In political terms, she was of most use to her husband as a negotiator, including writing letters to Pope Clement VI, who was notably pro-French, in attempts to make him more amenable to Edward’s cause.
Philippa as wife and mother
As mentioned above, Philippa was a devoted wife to Edward throughout their 40-year marriage, and there was never any hint of extra-marital dalliance on either side until late in their marriage when Edward became infatuated with one of Philippa’s young ladies-in-waiting.
Philippa probably had fourteen children in all (eight sons and six daughters), although five of her children did not live to adulthood. Three of them were victims of the Black Death in 1348.
She remained on good terms with her children as they grew up and there appear to have been very few family disagreements, either between parents and children or among the siblings. It would be later generations of this family who would come to blows and tear the nation apart in civil war.
Philippa was a highly-cultured woman who brought the artistic and literary interests of the Hainault court to England. She became the patron of a new college at Oxford University (founded in 1341) that has been known ever since as The Queen’s College.
Death and burial
Philippa was evidently in poor health from 1365 onwards. She died at Windsor on 15th August 1369 at the age of 55, thus leaving Edward as a widower for the remaining eight years of his life, although he continued to lavish favours on Alice Perrers, the former lady-in-waiting mentioned above.
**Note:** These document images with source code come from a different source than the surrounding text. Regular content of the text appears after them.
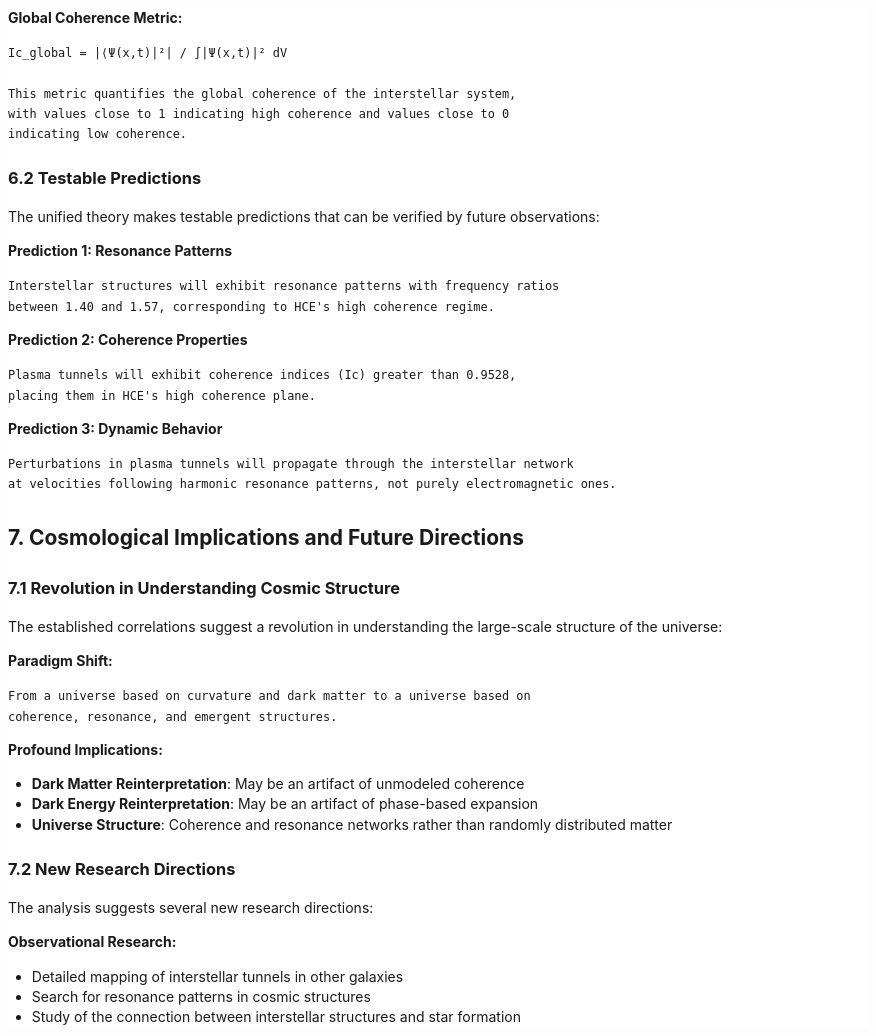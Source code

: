 **Global Coherence Metric:**
```
Ic_global = |⟨Ψ(x,t)|²| / ∫|Ψ(x,t)|² dV

This metric quantifies the global coherence of the interstellar system, 
with values close to 1 indicating high coherence and values close to 0 
indicating low coherence.
```

### **6.2 Testable Predictions**

The unified theory makes testable predictions that can be verified by future observations:

**Prediction 1: Resonance Patterns**
```
Interstellar structures will exhibit resonance patterns with frequency ratios 
between 1.40 and 1.57, corresponding to HCE's high coherence regime.
```

**Prediction 2: Coherence Properties**
```
Plasma tunnels will exhibit coherence indices (Ic) greater than 0.9528, 
placing them in HCE's high coherence plane.
```

**Prediction 3: Dynamic Behavior**
```
Perturbations in plasma tunnels will propagate through the interstellar network 
at velocities following harmonic resonance patterns, not purely electromagnetic ones.
```

## **7. Cosmological Implications and Future Directions**

### **7.1 Revolution in Understanding Cosmic Structure**

The established correlations suggest a revolution in understanding the large-scale structure of the universe:

**Paradigm Shift:**
```
From a universe based on curvature and dark matter to a universe based on 
coherence, resonance, and emergent structures.
```

**Profound Implications:**
- **Dark Matter Reinterpretation**: May be an artifact of unmodeled coherence
- **Dark Energy Reinterpretation**: May be an artifact of phase-based expansion
- **Universe Structure**: Coherence and resonance networks rather than randomly distributed matter

### **7.2 New Research Directions**

The analysis suggests several new research directions:

**Observational Research:**
- Detailed mapping of interstellar tunnels in other galaxies
- Search for resonance patterns in cosmic structures
- Study of the connection between interstellar structures and star formation
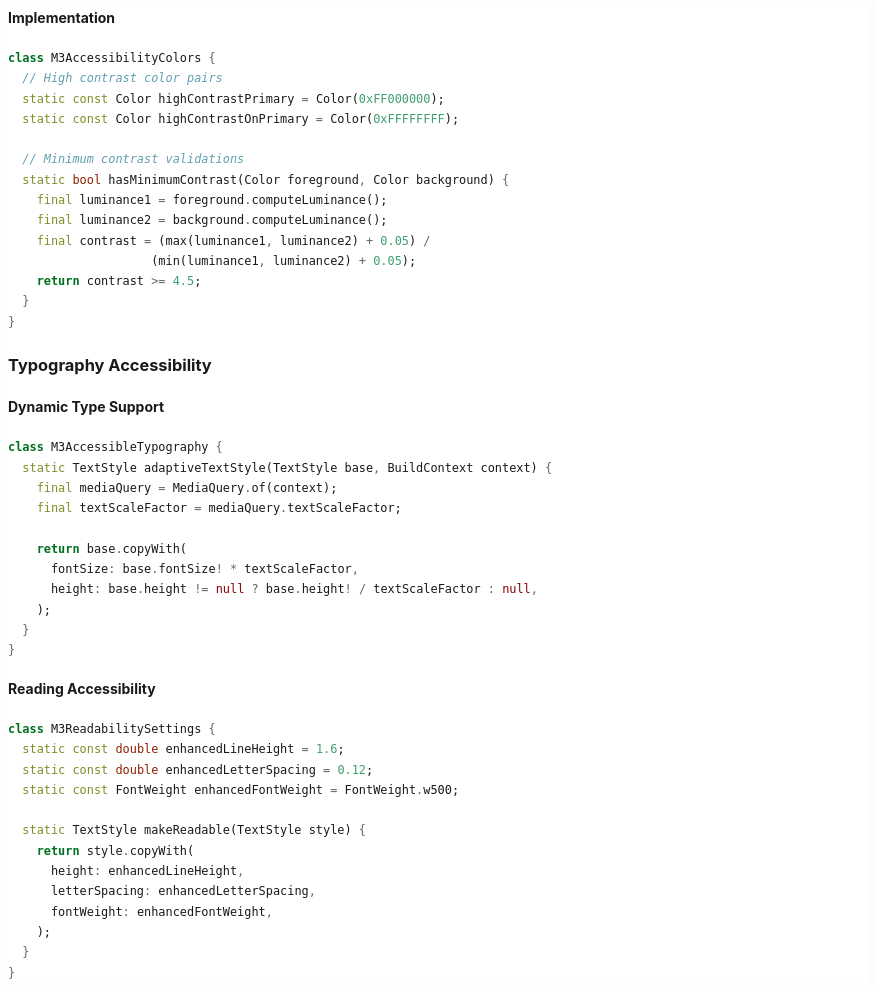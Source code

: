 #### Implementation
```dart
class M3AccessibilityColors {
  // High contrast color pairs
  static const Color highContrastPrimary = Color(0xFF000000);
  static const Color highContrastOnPrimary = Color(0xFFFFFFFF);
  
  // Minimum contrast validations
  static bool hasMinimumContrast(Color foreground, Color background) {
    final luminance1 = foreground.computeLuminance();
    final luminance2 = background.computeLuminance();
    final contrast = (max(luminance1, luminance2) + 0.05) / 
                    (min(luminance1, luminance2) + 0.05);
    return contrast >= 4.5;
  }
}
```

### Typography Accessibility

#### Dynamic Type Support
```dart
class M3AccessibleTypography {
  static TextStyle adaptiveTextStyle(TextStyle base, BuildContext context) {
    final mediaQuery = MediaQuery.of(context);
    final textScaleFactor = mediaQuery.textScaleFactor;
    
    return base.copyWith(
      fontSize: base.fontSize! * textScaleFactor,
      height: base.height != null ? base.height! / textScaleFactor : null,
    );
  }
}
```

#### Reading Accessibility
```dart
class M3ReadabilitySettings {
  static const double enhancedLineHeight = 1.6;
  static const double enhancedLetterSpacing = 0.12;
  static const FontWeight enhancedFontWeight = FontWeight.w500;
  
  static TextStyle makeReadable(TextStyle style) {
    return style.copyWith(
      height: enhancedLineHeight,
      letterSpacing: enhancedLetterSpacing,
      fontWeight: enhancedFontWeight,
    );
  }
}
```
Philippa was buried in Westminster Abbey in a tomb that was later shared with her husband. There is also a wooden effigy of Philippa at Queen’s College, Oxford.
Many people in the upper echelons of British society can trace their ancestry back to King Edward III via one of his many surviving children. They can therefore, of course, also trace a link back to one of England’s most highly-respected queen consorts, Philippa of Hainault.